__WHAT THE TASK REQUIRES__
If a line in the material below has the string "struktur", copy it out.

__RECORDS FOR THE EXERCISE__
○ ○ ○ ○ ○
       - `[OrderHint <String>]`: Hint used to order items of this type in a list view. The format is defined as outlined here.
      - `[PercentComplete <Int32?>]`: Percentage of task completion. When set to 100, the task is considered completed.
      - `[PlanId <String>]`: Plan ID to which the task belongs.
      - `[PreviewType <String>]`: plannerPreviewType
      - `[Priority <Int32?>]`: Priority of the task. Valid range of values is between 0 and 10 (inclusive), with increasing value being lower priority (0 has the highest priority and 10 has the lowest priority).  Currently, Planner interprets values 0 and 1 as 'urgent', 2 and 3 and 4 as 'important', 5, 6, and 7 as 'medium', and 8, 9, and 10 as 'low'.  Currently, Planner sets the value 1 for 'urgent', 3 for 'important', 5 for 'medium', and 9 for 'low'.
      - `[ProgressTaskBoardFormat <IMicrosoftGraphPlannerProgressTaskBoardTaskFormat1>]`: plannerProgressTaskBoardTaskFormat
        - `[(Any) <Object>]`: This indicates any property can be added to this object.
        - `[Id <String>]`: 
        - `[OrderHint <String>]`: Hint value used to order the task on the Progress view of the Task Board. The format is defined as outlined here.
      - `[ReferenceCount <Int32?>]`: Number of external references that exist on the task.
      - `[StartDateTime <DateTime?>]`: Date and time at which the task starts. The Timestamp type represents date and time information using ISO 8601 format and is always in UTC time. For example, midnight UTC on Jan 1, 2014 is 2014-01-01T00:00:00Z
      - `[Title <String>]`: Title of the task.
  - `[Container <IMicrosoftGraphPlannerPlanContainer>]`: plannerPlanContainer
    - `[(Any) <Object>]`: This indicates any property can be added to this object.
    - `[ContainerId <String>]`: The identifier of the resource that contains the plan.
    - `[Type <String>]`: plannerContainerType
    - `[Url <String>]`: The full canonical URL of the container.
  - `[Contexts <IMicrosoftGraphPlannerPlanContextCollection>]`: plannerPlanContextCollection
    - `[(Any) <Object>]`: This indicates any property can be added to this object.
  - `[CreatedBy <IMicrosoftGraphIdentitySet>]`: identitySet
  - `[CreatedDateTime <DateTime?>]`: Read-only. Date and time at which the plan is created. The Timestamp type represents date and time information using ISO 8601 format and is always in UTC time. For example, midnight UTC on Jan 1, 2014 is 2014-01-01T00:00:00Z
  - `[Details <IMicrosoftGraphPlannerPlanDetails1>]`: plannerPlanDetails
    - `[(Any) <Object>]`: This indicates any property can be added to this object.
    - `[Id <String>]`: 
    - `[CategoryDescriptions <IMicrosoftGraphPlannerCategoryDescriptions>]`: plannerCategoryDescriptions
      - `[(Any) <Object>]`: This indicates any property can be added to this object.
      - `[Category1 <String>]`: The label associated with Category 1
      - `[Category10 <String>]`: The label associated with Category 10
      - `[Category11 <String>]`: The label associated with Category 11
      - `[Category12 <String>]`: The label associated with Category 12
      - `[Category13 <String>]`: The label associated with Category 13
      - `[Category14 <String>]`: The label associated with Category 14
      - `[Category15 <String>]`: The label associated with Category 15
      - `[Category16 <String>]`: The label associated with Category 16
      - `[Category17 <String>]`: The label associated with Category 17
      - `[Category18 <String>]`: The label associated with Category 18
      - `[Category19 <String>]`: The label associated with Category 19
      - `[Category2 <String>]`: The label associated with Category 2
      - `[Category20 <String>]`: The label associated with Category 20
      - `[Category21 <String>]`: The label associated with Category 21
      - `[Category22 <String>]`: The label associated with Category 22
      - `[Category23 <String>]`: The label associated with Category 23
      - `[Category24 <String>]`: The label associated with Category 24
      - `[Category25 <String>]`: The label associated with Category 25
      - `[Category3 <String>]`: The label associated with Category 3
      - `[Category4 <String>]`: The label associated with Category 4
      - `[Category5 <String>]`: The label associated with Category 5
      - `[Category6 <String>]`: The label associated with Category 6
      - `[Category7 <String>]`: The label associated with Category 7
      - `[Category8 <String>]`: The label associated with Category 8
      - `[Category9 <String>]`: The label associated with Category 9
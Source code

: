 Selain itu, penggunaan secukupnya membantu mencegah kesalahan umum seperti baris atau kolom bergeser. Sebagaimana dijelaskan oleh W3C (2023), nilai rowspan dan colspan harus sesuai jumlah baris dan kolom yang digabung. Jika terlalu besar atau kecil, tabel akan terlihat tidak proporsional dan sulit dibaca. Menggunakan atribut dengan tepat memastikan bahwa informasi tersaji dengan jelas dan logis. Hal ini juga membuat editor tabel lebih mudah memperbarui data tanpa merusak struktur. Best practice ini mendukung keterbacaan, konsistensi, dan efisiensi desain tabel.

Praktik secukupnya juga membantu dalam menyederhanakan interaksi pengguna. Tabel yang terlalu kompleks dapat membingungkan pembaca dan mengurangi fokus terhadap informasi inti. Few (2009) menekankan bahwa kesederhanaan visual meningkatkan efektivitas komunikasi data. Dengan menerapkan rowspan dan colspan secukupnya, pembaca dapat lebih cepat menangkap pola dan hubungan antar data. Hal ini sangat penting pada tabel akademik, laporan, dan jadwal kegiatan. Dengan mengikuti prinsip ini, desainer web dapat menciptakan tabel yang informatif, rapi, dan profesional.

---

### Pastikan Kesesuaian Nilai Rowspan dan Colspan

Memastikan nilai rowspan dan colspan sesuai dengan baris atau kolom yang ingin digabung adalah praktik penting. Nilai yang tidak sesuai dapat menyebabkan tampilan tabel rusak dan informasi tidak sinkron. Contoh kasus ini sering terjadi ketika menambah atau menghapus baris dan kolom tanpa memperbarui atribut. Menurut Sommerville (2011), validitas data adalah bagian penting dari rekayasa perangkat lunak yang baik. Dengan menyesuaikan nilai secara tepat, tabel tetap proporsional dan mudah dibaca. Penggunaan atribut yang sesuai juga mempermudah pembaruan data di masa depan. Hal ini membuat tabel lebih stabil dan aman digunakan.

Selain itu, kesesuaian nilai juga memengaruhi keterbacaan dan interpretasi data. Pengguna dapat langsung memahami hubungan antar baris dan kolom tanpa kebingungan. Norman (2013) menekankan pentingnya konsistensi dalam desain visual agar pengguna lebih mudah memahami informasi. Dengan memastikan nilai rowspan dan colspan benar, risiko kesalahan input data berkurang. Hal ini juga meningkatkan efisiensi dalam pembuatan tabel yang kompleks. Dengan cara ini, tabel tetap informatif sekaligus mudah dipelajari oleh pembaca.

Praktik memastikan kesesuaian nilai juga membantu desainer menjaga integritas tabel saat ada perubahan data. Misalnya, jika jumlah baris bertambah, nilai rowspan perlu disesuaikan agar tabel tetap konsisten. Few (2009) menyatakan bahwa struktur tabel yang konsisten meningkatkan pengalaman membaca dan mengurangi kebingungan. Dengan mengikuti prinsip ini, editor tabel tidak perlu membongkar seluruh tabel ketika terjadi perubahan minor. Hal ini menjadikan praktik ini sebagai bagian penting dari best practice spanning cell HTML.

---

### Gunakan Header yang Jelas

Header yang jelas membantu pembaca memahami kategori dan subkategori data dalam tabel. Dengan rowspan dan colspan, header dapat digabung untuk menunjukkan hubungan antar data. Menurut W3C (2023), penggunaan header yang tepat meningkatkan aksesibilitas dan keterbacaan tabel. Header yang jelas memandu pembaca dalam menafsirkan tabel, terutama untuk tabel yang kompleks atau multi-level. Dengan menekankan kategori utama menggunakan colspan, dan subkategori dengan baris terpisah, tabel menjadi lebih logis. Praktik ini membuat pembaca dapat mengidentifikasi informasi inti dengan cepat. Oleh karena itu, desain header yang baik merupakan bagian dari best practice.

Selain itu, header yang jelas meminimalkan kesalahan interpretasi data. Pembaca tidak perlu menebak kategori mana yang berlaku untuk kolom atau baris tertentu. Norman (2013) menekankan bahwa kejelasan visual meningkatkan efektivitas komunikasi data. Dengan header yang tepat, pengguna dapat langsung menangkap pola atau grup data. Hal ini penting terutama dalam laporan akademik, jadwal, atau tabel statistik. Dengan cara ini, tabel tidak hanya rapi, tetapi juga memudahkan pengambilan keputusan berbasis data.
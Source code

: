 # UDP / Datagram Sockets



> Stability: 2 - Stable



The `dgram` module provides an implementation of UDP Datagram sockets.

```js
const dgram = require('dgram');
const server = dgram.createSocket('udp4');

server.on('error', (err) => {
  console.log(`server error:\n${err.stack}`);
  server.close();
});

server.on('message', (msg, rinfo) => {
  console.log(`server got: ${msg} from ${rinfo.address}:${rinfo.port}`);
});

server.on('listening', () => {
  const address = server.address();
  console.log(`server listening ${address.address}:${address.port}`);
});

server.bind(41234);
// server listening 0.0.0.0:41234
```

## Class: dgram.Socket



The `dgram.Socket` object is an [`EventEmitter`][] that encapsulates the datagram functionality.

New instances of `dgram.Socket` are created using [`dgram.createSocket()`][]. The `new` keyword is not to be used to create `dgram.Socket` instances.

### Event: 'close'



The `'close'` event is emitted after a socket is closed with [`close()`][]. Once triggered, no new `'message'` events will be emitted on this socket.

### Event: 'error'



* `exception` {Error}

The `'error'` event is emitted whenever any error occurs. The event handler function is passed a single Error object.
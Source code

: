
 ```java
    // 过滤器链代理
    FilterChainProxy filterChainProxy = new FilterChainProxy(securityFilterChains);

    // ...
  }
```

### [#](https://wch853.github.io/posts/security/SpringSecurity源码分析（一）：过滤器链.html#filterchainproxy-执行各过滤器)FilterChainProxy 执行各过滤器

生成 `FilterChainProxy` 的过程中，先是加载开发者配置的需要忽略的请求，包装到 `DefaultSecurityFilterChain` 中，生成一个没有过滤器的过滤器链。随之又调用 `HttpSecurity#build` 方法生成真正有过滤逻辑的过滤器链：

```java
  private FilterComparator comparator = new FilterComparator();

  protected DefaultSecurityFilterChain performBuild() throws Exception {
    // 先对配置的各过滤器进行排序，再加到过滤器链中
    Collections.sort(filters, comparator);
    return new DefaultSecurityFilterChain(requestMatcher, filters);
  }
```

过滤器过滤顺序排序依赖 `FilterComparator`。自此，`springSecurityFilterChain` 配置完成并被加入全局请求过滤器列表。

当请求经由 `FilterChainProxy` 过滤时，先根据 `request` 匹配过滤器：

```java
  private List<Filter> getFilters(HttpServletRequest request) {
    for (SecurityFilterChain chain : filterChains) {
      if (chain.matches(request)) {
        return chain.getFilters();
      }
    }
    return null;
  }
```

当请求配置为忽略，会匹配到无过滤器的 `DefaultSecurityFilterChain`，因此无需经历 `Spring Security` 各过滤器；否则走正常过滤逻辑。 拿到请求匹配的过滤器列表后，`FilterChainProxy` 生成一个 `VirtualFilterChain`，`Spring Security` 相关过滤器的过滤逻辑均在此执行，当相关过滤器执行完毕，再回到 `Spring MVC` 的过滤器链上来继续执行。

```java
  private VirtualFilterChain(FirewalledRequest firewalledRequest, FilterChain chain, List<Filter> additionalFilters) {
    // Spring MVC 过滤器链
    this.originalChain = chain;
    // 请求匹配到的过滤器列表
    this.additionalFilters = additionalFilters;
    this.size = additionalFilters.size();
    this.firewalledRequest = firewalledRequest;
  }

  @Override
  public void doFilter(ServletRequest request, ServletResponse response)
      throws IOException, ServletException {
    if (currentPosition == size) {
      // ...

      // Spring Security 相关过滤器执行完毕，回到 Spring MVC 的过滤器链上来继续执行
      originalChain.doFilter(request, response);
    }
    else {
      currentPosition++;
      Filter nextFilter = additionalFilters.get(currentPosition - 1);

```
○ ○ ○ ○ ○
__ANSWER SPACE__
: Selain itu, penggunaan secukupnya membantu mencegah kesalahan umum seperti baris atau kolom bergeser. Sebagaimana dijelaskan oleh W3C (2023), nilai rowspan dan colspan harus sesuai jumlah baris dan kolom yang digabung. Jika terlalu besar atau kecil, tabel akan terlihat tidak proporsional dan sulit dibaca. Menggunakan atribut dengan tepat memastikan bahwa informasi tersaji dengan jelas dan logis. Hal ini juga membuat editor tabel lebih mudah memperbarui data tanpa merusak struktur. Best practice ini mendukung keterbacaan, konsistensi, dan efisiensi desain tabel.
Praktik memastikan kesesuaian nilai juga membantu desainer menjaga integritas tabel saat ada perubahan data. Misalnya, jika jumlah baris bertambah, nilai rowspan perlu disesuaikan agar tabel tetap konsisten. Few (2009) menyatakan bahwa struktur tabel yang konsisten meningkatkan pengalaman membaca dan mengurangi kebingungan. Dengan mengikuti prinsip ini, editor tabel tidak perlu membongkar seluruh tabel ketika terjadi perubahan minor. Hal ini menjadikan praktik ini sebagai bagian penting dari best practice spanning cell HTML.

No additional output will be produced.